Der Zauber der Wahrnehmung

Eine Hirnhautreizung ist eine unangenehme Sache. Innenohrschwindel ebenfalls. Jeder Schritt fühlte sich seltsam an. Als müsse ich eigenartige und völlig unberechenbare Schwankungen der Erde ausgleichen, die nur ich allein wahrnehmen konnte. Meine Schritte waren langsam. Aus den geplanten ausgedehnten Spaziergängen mit dem Hund wurden schlussendlich doch nur kleine Runden, weil sich jeder zusätzliche Meter wie die gewagte Eroberung eines unsicheren Terrains anfühlte. „Entschuldige, bitte“, sagte ich. „Vielleicht geht es ja morgen.“ Das schlechte Gewissen plagte mich und ich fragte eine Freundin, ob sie den Vierbeiner noch einmal übernehmen könne.
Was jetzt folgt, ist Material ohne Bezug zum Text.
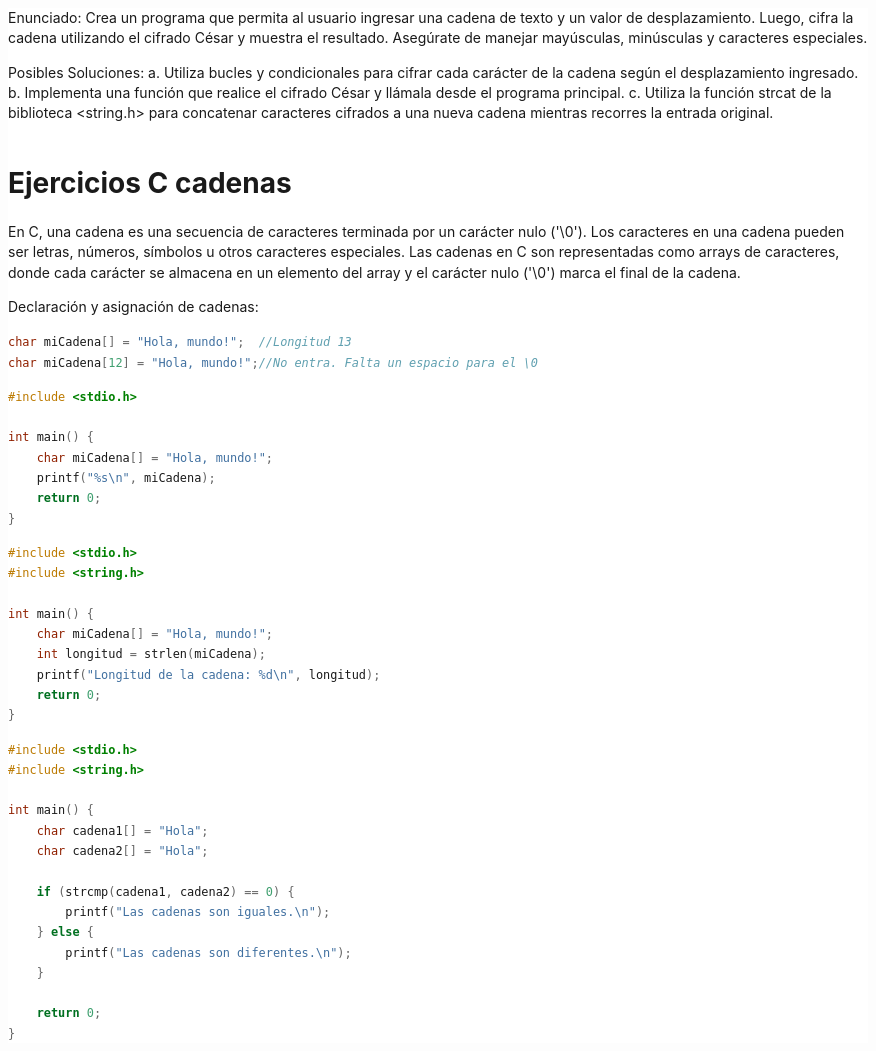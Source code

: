Enunciado: Crea un programa que permita al usuario ingresar una cadena de texto y un valor de desplazamiento. Luego, cifra la cadena utilizando el cifrado César y muestra el resultado. Asegúrate de manejar mayúsculas, minúsculas y caracteres especiales.

Posibles Soluciones:
a. Utiliza bucles y condicionales para cifrar cada carácter de la cadena según el desplazamiento ingresado.
b. Implementa una función que realice el cifrado César y llámala desde el programa principal.
c. Utiliza la función strcat de la biblioteca <string.h> para concatenar caracteres cifrados a una nueva cadena mientras recorres la entrada original.

# Ejercicios C cadenas

En C, una cadena es una secuencia de caracteres terminada por un carácter nulo ('\0'). Los caracteres en una cadena pueden ser letras, números, símbolos u otros caracteres especiales. Las cadenas en C son representadas como arrays de caracteres, donde cada carácter se almacena en un elemento del array y el carácter nulo ('\0') marca el final de la cadena. 

Declaración y asignación de cadenas:

```c
char miCadena[] = "Hola, mundo!";  //Longitud 13
char miCadena[12] = "Hola, mundo!";//No entra. Falta un espacio para el \0

```

```c
#include <stdio.h>

int main() {
    char miCadena[] = "Hola, mundo!";
    printf("%s\n", miCadena);
    return 0;
}
```

```c
#include <stdio.h>
#include <string.h>

int main() {
    char miCadena[] = "Hola, mundo!";
    int longitud = strlen(miCadena);
    printf("Longitud de la cadena: %d\n", longitud);
    return 0;
}
```

```c
#include <stdio.h>
#include <string.h>

int main() {
    char cadena1[] = "Hola";
    char cadena2[] = "Hola";

    if (strcmp(cadena1, cadena2) == 0) {
        printf("Las cadenas son iguales.\n");
    } else {
        printf("Las cadenas son diferentes.\n");
    }

    return 0;
}
```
Mein Leid musste sich ja nicht zwangsläufig auf mein Gefolge ausdehnen.

So anstrengend die veränderte Sicht, der Schwindel und das trübe Bewusstsein auch waren, ich konnte der neuen Form meiner Wahrnehmung auch einiges abgewinnen. Der graue Fleck in der Mitte meines Gesichtsfeldes hatte sich gelichtet, ich konnte wieder Gesichter und Buchstaben erkennen und nun glitzerte die Welt auf ganz zauberhafte Weise. Da war so ein eigentümliches Schillern. Natürlich war es lediglich auf die Flüssigkeit unter meiner Netzhaut zurückzuführen, aber trotzdem. Sämtliche Dinge schienen von einer glänzenden Kontur umgeben zu sein. Manchmal zogen leuchtende Kugeln vorbei. „Na, ihr Feen. Besucht ihr mich in meiner verschwommenen Welt?“, fragte ich und blickte den Erscheinungen nach. Es ist verwunderlich, wie sehr die Definition von Realität von unserer individuellen Wahrnehmung abhängt. Wer kann also schon mit absoluter Gewissheit sagen, wo die Wahrheit aufhört und die Einbildung anfängt? Meine Glitzerkugeln kamen mir wie Wesen aus einer Welt vor, die irgendwo dazwischen liegt.

Ich hatte einen Teil meiner Gesundheit eingebüßt, mein Visus war nicht besonders gut und wie die ganze Sache mit diesem Vogt-Koyanagi-Harada Syndrom ausgehen würde, konnte mir niemand sagen. Aber irgendwie hatte ich auch etwas gewonnen. Ein bisschen Zauber, ein wenig Märchen in einer Welt, die mir vor wenigen Wochen noch so trist und hoffnungslos erschienen war. Ausgerechnet eine schwere Erkrankung lehrte mich nun das Gegenteil. Irgendwann wird mich das Schillern vielleicht nerven. Wenn ich allzu lange nicht Auto fahren kann oder es mich in einer anderen Form behindert und mein Leben langfristig einschränkt. Jetzt aber kann ich das Glitzern und all die schrägen Erscheinungen, die meine Augen produzieren, sogar genießen. Ein bisschen „Fear and Loathing in Las Vegas“ auf unbestimmte Zeit. Wer weiß, welche Geschichten sich dahinter verbergen. Warum fühlt sich das bloß wie ein Geständnis an?